REQUIREMENT:
Collect all lines containing the word "have" from the data.

--- RECORD EXTRACTS ---

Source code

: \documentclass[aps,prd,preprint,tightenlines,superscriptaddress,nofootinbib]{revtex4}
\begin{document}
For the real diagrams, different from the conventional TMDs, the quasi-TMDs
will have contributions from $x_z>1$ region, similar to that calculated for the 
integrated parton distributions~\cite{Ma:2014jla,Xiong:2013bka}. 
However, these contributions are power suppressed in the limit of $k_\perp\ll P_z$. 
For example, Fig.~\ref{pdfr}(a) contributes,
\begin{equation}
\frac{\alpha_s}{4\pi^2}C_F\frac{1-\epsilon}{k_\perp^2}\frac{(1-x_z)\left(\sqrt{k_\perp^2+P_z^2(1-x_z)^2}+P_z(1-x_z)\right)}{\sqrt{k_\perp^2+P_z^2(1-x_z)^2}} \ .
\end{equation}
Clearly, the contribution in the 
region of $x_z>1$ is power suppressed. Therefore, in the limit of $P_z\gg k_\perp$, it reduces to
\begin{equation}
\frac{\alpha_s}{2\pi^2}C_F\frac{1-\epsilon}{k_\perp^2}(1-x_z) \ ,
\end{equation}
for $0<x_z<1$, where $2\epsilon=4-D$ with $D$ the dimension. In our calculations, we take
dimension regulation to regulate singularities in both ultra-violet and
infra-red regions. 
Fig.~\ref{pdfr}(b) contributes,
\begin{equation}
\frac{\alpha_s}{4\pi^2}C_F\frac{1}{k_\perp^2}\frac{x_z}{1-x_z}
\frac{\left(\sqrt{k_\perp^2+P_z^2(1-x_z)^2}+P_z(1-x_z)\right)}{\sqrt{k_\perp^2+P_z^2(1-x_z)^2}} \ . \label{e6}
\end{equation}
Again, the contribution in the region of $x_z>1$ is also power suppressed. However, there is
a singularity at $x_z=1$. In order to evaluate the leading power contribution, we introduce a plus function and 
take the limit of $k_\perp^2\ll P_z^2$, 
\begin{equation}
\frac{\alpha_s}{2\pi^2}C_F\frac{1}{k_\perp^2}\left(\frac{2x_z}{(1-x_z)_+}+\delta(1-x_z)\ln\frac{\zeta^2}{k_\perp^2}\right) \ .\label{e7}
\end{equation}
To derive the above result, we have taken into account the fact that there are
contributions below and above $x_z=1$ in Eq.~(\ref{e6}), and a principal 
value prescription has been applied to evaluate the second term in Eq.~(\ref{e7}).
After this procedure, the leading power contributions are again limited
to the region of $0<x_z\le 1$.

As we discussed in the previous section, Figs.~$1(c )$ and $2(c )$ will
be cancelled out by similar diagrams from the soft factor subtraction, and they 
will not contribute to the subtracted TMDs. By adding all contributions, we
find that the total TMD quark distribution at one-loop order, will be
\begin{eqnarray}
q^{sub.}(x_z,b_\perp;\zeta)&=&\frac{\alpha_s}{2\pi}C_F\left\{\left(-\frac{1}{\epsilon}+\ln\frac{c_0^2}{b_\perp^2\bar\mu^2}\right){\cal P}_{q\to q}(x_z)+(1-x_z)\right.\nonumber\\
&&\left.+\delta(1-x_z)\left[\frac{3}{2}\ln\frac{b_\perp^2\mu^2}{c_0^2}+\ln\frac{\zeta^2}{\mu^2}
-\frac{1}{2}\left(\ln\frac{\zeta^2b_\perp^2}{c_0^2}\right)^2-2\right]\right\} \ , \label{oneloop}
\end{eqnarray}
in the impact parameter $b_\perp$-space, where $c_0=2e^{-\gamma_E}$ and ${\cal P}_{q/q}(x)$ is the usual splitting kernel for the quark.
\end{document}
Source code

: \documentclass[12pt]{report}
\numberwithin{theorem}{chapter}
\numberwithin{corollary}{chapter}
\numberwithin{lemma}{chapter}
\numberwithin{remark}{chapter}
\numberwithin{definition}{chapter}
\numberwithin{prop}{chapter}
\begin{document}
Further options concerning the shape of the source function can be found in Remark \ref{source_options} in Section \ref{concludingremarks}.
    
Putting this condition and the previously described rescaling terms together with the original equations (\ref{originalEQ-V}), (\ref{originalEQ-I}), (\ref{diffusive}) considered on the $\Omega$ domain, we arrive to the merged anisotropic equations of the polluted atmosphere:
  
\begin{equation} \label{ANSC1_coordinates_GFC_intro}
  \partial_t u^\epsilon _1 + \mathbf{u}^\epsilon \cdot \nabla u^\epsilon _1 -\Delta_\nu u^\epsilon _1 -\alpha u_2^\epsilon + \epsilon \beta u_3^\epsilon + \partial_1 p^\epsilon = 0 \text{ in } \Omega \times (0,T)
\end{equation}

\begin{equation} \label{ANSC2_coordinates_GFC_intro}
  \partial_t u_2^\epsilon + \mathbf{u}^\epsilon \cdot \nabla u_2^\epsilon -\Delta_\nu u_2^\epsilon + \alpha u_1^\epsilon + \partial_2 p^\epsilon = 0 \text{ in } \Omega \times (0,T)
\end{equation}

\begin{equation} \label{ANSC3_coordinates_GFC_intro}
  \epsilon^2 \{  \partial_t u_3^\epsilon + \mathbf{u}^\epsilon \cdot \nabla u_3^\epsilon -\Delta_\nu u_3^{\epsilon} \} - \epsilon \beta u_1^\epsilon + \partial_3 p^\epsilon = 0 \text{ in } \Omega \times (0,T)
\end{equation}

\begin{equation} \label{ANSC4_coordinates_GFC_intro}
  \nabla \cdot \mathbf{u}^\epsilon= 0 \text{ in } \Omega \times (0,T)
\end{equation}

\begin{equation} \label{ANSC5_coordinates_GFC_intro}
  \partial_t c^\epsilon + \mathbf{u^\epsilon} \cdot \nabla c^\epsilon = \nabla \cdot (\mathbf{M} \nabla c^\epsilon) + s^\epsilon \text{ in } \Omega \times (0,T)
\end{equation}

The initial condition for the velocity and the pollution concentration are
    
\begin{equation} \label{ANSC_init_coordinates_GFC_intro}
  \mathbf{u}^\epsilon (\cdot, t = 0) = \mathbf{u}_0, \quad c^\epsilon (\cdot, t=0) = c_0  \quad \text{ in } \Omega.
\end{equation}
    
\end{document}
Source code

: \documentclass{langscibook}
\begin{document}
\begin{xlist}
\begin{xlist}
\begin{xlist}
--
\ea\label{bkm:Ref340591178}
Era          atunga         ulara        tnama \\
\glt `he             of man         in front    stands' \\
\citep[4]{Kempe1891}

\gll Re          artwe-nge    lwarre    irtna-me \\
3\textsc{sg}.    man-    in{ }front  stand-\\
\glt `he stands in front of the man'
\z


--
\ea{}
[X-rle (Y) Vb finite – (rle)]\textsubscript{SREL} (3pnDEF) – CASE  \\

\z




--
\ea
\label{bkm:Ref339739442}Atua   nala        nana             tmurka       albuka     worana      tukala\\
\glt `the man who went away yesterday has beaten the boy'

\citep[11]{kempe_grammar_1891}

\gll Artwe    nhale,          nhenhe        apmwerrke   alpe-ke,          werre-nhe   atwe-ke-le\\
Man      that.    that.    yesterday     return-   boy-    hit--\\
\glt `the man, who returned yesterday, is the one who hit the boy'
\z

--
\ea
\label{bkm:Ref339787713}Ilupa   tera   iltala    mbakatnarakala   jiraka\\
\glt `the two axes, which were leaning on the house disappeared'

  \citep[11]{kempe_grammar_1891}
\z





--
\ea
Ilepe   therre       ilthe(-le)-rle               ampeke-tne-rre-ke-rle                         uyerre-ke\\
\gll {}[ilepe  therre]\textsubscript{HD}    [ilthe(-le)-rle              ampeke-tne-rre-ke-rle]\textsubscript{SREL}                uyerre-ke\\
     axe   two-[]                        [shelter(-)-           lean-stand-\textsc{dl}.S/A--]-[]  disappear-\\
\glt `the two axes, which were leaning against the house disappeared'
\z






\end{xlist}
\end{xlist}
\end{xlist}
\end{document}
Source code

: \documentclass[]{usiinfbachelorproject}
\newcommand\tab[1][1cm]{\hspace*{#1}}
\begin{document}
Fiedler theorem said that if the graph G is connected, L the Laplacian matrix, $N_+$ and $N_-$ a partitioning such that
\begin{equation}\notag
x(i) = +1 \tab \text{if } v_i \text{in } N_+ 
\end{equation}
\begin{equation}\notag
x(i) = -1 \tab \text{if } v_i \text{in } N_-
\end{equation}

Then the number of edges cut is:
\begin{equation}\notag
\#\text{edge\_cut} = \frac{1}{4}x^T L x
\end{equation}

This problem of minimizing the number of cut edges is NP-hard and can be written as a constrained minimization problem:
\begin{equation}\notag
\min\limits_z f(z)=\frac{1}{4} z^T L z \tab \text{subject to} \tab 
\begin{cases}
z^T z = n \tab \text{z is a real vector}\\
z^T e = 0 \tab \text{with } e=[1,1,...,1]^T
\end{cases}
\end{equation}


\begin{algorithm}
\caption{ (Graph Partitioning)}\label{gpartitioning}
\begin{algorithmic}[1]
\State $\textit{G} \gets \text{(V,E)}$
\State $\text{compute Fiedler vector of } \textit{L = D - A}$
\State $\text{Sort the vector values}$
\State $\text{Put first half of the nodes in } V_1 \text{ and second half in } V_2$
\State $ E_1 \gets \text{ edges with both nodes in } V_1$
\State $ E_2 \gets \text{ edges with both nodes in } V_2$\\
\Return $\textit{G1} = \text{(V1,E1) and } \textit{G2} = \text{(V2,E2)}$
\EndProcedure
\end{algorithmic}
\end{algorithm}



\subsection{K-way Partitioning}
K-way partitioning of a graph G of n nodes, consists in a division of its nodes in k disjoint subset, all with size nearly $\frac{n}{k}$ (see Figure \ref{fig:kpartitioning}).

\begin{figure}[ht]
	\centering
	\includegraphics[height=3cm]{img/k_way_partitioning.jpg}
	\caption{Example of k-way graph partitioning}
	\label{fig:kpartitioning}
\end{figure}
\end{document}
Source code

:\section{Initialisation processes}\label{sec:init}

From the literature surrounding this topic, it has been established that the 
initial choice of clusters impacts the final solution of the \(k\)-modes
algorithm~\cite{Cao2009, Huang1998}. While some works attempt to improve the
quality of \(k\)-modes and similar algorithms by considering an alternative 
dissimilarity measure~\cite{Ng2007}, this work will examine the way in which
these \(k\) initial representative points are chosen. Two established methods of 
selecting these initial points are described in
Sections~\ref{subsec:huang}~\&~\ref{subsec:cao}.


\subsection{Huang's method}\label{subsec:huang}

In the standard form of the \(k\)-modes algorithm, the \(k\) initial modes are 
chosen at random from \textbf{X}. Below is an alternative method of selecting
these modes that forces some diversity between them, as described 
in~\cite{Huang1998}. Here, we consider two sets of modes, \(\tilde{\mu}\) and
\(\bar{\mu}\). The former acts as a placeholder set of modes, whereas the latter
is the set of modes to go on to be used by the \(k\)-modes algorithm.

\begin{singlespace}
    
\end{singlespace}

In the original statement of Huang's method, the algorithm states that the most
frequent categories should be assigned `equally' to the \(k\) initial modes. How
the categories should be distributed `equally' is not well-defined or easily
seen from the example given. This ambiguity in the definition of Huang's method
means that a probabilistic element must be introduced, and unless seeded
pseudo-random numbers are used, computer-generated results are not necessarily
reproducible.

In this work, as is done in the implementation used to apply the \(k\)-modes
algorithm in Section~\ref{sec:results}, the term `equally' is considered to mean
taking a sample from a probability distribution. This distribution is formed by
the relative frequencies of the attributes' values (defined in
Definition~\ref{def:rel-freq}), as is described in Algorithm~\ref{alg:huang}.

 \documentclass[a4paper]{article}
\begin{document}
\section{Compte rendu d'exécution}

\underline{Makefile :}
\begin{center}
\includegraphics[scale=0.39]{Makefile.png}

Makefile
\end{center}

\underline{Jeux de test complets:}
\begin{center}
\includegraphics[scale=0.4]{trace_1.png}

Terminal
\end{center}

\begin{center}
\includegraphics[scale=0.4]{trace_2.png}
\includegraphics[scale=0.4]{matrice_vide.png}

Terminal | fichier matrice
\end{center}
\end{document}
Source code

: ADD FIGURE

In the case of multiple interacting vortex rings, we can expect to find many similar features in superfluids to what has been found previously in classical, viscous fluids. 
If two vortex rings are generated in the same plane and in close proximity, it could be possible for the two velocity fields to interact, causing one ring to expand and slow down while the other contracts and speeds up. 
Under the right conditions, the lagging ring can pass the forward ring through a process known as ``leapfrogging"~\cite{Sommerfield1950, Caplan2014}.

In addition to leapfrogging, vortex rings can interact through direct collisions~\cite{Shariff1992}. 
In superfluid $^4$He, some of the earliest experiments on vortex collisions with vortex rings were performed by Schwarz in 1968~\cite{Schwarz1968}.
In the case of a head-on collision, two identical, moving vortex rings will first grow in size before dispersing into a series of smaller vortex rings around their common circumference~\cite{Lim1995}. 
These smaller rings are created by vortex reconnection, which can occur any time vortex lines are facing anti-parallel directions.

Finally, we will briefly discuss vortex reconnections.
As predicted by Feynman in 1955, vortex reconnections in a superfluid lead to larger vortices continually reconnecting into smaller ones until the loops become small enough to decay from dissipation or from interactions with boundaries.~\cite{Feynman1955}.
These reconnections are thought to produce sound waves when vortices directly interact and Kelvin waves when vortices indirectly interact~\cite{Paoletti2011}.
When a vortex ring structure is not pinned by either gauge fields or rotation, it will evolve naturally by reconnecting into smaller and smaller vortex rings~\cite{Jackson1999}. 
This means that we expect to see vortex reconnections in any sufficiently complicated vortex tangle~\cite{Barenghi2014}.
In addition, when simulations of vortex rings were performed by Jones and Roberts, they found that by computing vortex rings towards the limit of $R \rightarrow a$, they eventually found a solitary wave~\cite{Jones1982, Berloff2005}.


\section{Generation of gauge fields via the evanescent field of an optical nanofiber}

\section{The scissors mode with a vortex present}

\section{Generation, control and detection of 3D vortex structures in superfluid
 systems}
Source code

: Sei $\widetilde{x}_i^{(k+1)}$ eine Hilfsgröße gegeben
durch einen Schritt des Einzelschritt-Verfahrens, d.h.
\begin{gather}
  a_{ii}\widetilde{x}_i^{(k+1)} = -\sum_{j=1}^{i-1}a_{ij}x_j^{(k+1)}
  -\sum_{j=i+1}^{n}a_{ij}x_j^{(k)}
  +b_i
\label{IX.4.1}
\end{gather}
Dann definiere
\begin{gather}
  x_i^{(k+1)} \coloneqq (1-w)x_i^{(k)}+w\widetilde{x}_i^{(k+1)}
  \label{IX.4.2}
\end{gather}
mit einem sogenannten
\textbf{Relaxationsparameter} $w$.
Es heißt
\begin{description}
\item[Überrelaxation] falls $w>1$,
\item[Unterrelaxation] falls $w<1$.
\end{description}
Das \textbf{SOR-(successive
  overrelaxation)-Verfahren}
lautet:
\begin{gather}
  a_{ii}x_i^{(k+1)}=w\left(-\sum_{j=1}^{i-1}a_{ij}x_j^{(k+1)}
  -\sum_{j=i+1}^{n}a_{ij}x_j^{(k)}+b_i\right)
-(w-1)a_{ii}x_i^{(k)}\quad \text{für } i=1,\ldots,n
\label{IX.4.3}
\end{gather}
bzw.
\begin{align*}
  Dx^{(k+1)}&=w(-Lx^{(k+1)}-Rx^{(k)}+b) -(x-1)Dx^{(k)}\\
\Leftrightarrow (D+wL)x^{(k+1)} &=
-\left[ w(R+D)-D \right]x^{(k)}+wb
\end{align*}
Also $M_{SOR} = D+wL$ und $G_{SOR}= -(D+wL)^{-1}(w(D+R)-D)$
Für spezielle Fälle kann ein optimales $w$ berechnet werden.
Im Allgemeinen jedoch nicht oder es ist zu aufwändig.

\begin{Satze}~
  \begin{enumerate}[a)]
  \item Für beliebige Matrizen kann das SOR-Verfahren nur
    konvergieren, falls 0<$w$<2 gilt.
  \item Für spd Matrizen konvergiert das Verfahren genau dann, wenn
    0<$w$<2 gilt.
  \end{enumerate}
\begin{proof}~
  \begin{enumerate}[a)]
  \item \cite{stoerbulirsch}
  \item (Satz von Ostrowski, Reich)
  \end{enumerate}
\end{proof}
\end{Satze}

---

OUTPUT OF THE TASK:
will have contributions from $x_z>1$ region, similar to that calculated for the 
To derive the above result, we have taken into account the fact that there are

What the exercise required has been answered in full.